EXERCISE BRIEF — Give back the line below containing "discreto (figura 3)." and every later line, exactly.

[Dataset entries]
★ ★ ★ ★ ★ ★ ★

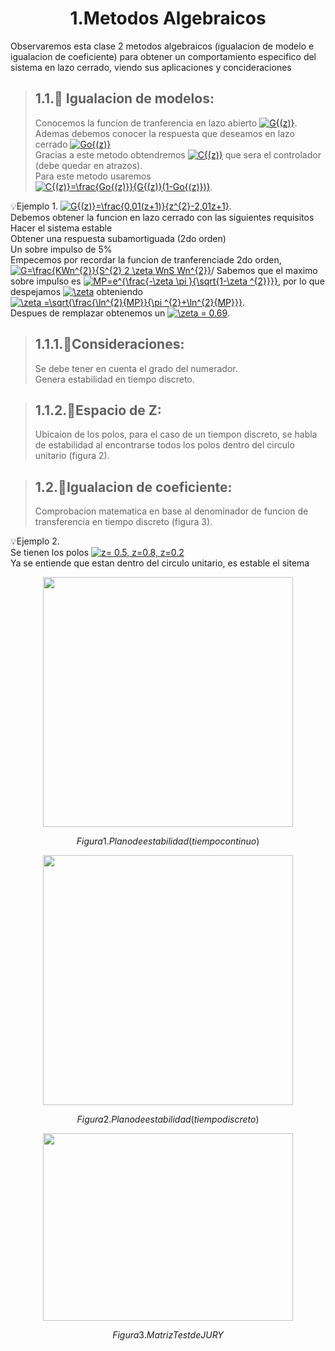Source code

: # <center> 1.Metodos Algebraicos </center>

Observaremos esta clase 2 metodos algebraicos (igualacion de modelo e igualacion de coeficiente) para obtener un comportamiento especifico del sistema en lazo cerrado, viendo sus aplicaciones y concideraciones

> ## 1.1.🔑 Igualacion de modelos:
> Conocemos la funcion de tranferencia en lazo abierto <a href="http://www.alciro.org/tools/matematicas/editor-ecuaciones.jsp?eq=G{(z)}"><img src="http://www.alciro.org/cgi/tex.cgi?G{(z)}" title="G{(z)}" border="0" /></a>.\
> Ademas debemos conocer la respuesta que deseamos en lazo cerrado <a href="http://www.alciro.org/tools/matematicas/editor-ecuaciones.jsp?eq=Go{(z)}"><img src="http://www.alciro.org/cgi/tex.cgi?Go{(z)}" title="Go{(z)}" border="0" /></a>\
> Gracias a este metodo obtendremos <a href="http://www.alciro.org/tools/matematicas/editor-ecuaciones.jsp?eq=C{(z)}"><img src="http://www.alciro.org/cgi/tex.cgi?C{(z)}" title="C{(z)}" border="0" /></a> que sera el controlador (debe quedar en atrazos).\
> Para este metodo usaremos <a href="http://www.alciro.org/tools/matematicas/editor-ecuaciones.jsp?eq=C{(z)}=\frac{Go{(z)}}{G{(z)}(1-Go{(z)})}"><img src="http://www.alciro.org/cgi/tex.cgi?C{(z)}=\frac{Go{(z)}}{G{(z)}(1-Go{(z)})}" title="C{(z)}=\frac{Go{(z)}}{G{(z)}(1-Go{(z)})}" border="0" /></a>.

💡Ejemplo 1. <a href="http://www.alciro.org/tools/matematicas/editor-ecuaciones.jsp?eq=G{(z)}=\frac{0,01(z+1)}{z^{2}-2,01z+1}"><img src="http://www.alciro.org/cgi/tex.cgi?G{(z)}=\frac{0,01(z+1)}{z^{2}-2,01z+1}" title="G{(z)}=\frac{0,01(z+1)}{z^{2}-2,01z+1}" border="0" /></a>.\
Debemos obtener la funcion en lazo cerrado con las siguientes requisitos\
Hacer el sistema estable\
Obtener una respuesta subamortiguada (2do orden)\
Un sobre impulso de 5%\
Empecemos por recordar la funcion de tranferenciade 2do orden, <a href="http://www.alciro.org/tools/matematicas/editor-ecuaciones.jsp?eq=G=\frac{KWn^{2}}{S^{2} 2 \zeta WnS Wn^{2}}"><img src="http://www.alciro.org/cgi/tex.cgi?G=\frac{KWn^{2}}{S^{2} 2 \zeta WnS Wn^{2}}" title="G=\frac{KWn^{2}}{S^{2} 2 \zeta WnS Wn^{2}}" border="0" /></a>/
Sabemos que el maximo sobre impulso es <a href="http://www.alciro.org/tools/matematicas/editor-ecuaciones.jsp?eq=MP=e^{\frac{-\zeta \pi }{\sqrt{1-\zeta ^{2}}}}"><img src="http://www.alciro.org/cgi/tex.cgi?MP=e^{\frac{-\zeta \pi }{\sqrt{1-\zeta ^{2}}}}" title="MP=e^{\frac{-\zeta \pi }{\sqrt{1-\zeta ^{2}}}}" border="0" /></a>, por lo que despejamos <a href="http://www.alciro.org/tools/matematicas/editor-ecuaciones.jsp?eq=\zeta "><img src="http://www.alciro.org/cgi/tex.cgi?\zeta " title="\zeta " border="0" /></a> obteniendo <a href="http://www.alciro.org/tools/matematicas/editor-ecuaciones.jsp?eq=\zeta =\sqrt{\frac{\ln^{2}{MP}}{\pi ^{2}+\ln^{2}{MP}}}"><img src="http://www.alciro.org/cgi/tex.cgi?\zeta =\sqrt{\frac{\ln^{2}{MP}}{\pi ^{2}+\ln^{2}{MP}}}" title="\zeta =\sqrt{\frac{\ln^{2}{MP}}{\pi ^{2}+\ln^{2}{MP}}}" border="0" /></a>.\
Despues de remplazar obtenemos un <a href="http://www.alciro.org/tools/matematicas/editor-ecuaciones.jsp?eq=\zeta = 0.69"><img src="http://www.alciro.org/cgi/tex.cgi?\zeta = 0.69" title="\zeta = 0.69" border="0" /></a>.

>## 1.1.1.🔑Consideraciones:
>Se debe tener en cuenta el grado del numerador.\
>Genera estabilidad en tiempo discreto.

>## 1.1.2.🔑Espacio de Z:
>Ubicaion de los polos, para el caso de un tiempon discreto, se habla de estabilidad al encontrarse todos los polos dentro del circulo unitario (figura 2).

>## 1.2.🔑Igualacion de coeficiente:
>Comprobacion matematica en base al denominador de funcion de transferencia en tiempo discreto (figura 3).



💡Ejemplo 2.\
Se tienen los polos <a href="http://www.alciro.org/tools/matematicas/editor-ecuaciones.jsp?eq=z= 0.5, z=0.8, z=0.2"><img src="http://www.alciro.org/cgi/tex.cgi?z= 0.5, z=0.8, z=0.2" title="z= 0.5, z=0.8, z=0.2" border="0" /></a> \
Ya se entiende que estan dentro del circulo unitario, es estable el sitema

<p align="center">
<img src="https://github.com/user-attachments/assets/82230ecf-2b59-4650-96b3-fb1a859ed5e7" width="400" height="400">
 </p>

$$Figura 1. Plano de estabilidad(tiempo continuo)$$

<p align="center">
<img src="https://github.com/user-attachments/assets/8e2e79d0-eeac-4ff6-863d-02ffe018c3aa" width="400" height="400">
 </p>

$$Figura 2. Plano de estabilidad(tiempo discreto)$$

<p align="center">
<img src="https://github.com/user-attachments/assets/57eb6c8a-21b6-4be3-878e-8580416e5c2b" width="400" height="300">
 </p>

$$Figura 3. Matriz Test de JURY$$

★ ★ ★ ★ ★ ★ ★

SOLUTION TO THIS TASK —
>Comprobacion matematica en base al denominador de funcion de transferencia en tiempo discreto (figura 3).



💡Ejemplo 2.\
Se tienen los polos <a href="http://www.alciro.org/tools/matematicas/editor-ecuaciones.jsp?eq=z= 0.5, z=0.8, z=0.2"><img src="http://www.alciro.org/cgi/tex.cgi?z= 0.5, z=0.8, z=0.2" title="z= 0.5, z=0.8, z=0.2" border="0" /></a> \
Ya se entiende que estan dentro del circulo unitario, es estable el sitema

<p align="center">
<img src="https://github.com/user-attachments/assets/82230ecf-2b59-4650-96b3-fb1a859ed5e7" width="400" height="400">
 </p>

$$Figura 1. Plano de estabilidad(tiempo continuo)$$

<p align="center">
<img src="https://github.com/user-attachments/assets/8e2e79d0-eeac-4ff6-863d-02ffe018c3aa" width="400" height="400">
 </p>

$$Figura 2. Plano de estabilidad(tiempo discreto)$$

<p align="center">
<img src="https://github.com/user-attachments/assets/57eb6c8a-21b6-4be3-878e-8580416e5c2b" width="400" height="300">
 </p>

$$Figura 3. Matriz Test de JURY$$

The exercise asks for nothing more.